Premier Abiy ist nun der Erste aus der Mehrheit der Oromo, der das Land regiert und erreichen möchte, dass sich seine Bürger zuerst als Äthiopier verstehen, der die ewige Rivalität und den Hass beenden will und deshalb die Autonomie der Regionen eingeschränkt hat. Das klingt gut, nur sehen es viele Äthiopier anders, sie sind nach Jahren der Unterdrückung misstrauisch gegenüber dem Zentralstaat. Dass Abiy nun Truppen gegen Tigray marschieren lässt, kann als Bestätigung gelten. Es entsteht ein Konflikt, der schnell ausser Kontrolle geraten kann.

Der Rest der Welt nimmt das recht teilnahmslos zur Kenntnis, ist mit sich selbst, den Wahlen in den USA und dem Brexit beschäftigt. Keiner drängt Abiy an den Verhandlungstisch. Vielleicht wird man in ein paar Jahren diese Zeit als eine der verpassten Chancen für ein neues Äthiopien sehen, das auf einem so guten Weg war, im Schnitt der vergangenen Jahre eines der am schnellsten wachsenden Länder.

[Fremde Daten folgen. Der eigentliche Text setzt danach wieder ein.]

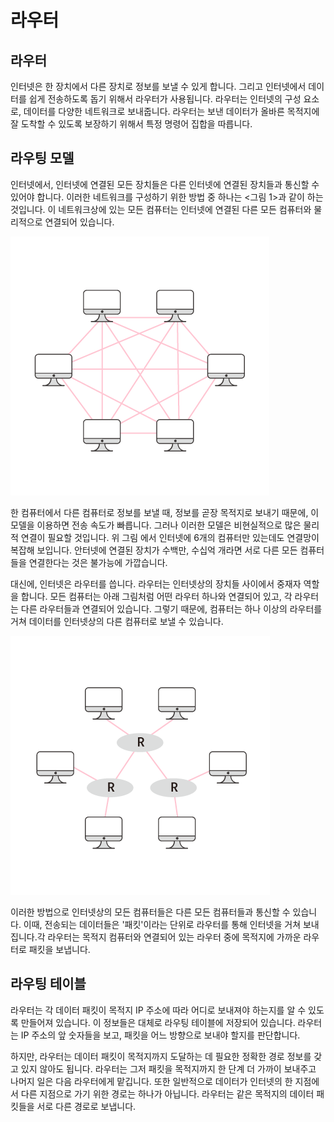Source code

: # 라우터

## 라우터

인터넷은 한 장치에서 다른 장치로 정보를 보낼 수 있게 합니다. 그리고 인터넷에서 데이터를 쉽게 전송하도록 돕기 위해서 라우터가 사용됩니다. 라우터는 인터넷의 구성 요소로, 데이터를 다양한 네트워크로 보내줍니다. 라우터는 보낸 데이터가 올바른 목적지에 잘 도착할 수 있도록 보장하기 위해서 특정 명령어 집합을 따릅니다.

## 라우팅 모델

인터넷에서, 인터넷에 연결된 모든 장치들은 다른 인터넷에 연결된 장치들과 통신할 수 있어야 합니다. 이러한 네트워크를 구성하기 위한 방법 중 하나는 <그림 1>과 같이 하는 것입니다. 이 네트워크상에 있는 모든 컴퓨터는 인터넷에 연결된 다른 모든 컴퓨터와 물리적으로 연결되어 있습니다.

![첫 번째 라우팅 모델](./assets/routing-model-1.png)

한 컴퓨터에서 다른 컴퓨터로 정보를 보낼 때, 정보를 곧장 목적지로 보내기 때문에, 이 모델을 이용하면 전송 속도가 빠릅니다. 그러나 이러한 모델은 비현실적으로 많은 물리적 연결이 필요할 것입니다. 위 그림 에서 인터넷에 6개의 컴퓨터만 있는데도 연결망이 복잡해 보입니다. 안터넷에 연결된 장치가 수백만, 수십억 개라면 서로 다른 모든 컴퓨터들을 연결한다는 것은 불가능에 가깝습니다.

대신에, 인터넷은 라우터를 씁니다. 라우터는 인터넷상의 장치들 사이에서 중재자 역할을 합니다. 모든 컴퓨터는 아래 그림처럼 어떤 라우터 하나와 연결되어 있고, 각 라우터는 다른 라우터들과 연결되어 있습니다. 그렇기 때문에, 컴퓨터는 하나 이상의 라우터를 거쳐 데이터를 인터넷상의 다른 컴퓨터로 보낼 수 있습니다.

![두 번째 라우팅 모델](./assets/routing-model-2.png)

이러한 방법으로 인터넷상의 모든 컴퓨터들은 다른 모든 컴퓨터들과 통신할 수 있습니다. 이때, 전송되는 데이터들은 '패킷'이라는 단위로 라우터를 통해 인터넷을 거쳐 보내집니다.각 라우터는 목적지 컴퓨터와 연결되어 있는 라우터 중에 목적지에 가까운 라우터로 패킷을 보냅니다.

## 라우팅 테이블

라우터는 각 데이터 패킷이 목적지 IP 주소에 따라 어디로 보내져야 하는지를 알 수 있도록 만들어져 있습니다. 이 정보들은 대체로 라우팅 테이블에 저장되어 있습니다. 라우터는 IP 주소의 앞 숫자들을 보고, 패킷을 어느 방향으로 보내야 할지를 판단합니다.

하지만, 라우터는 데이터 패킷이 목적지까지 도달하는 데 필요한 정확한 경로 정보를 갖고 있지 않아도 됩니다. 라우터는 그저 패킷을 목적지까지 한 단계 더 가까이 보내주고 나머지 일은 다음 라우터에게 맡깁니다. 또한 일반적으로 데이터가 인터넷의 한 지점에서 다른 지점으로 가기 위한 경로는 하나가 아닙니다. 라우터는 같은 목적지의 데이터 패킷들을 서로 다른 경로로 보냅니다.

Der Erfolg ist ein Grund für die Unzufriedenheit, für die Unruhe so vieler junger Äthiopier. Jahrzehnte hat das Land in Bildung investiert, jetzt gibt es Hunderttausende Uni-Absolventen, die keinen Job finden; die demokratischen Reformen bleiben für sie ohne greifbare Dividende, sie werden anfällig für nationalistische Scharfmacher. Noch ist die Eskalation umkehrbar, die Weltgemeinschaft muss Friedensnobelpreisträger Abiy zum Waffenstillstand drängen. Und danach viel mehr in Äthiopien investieren.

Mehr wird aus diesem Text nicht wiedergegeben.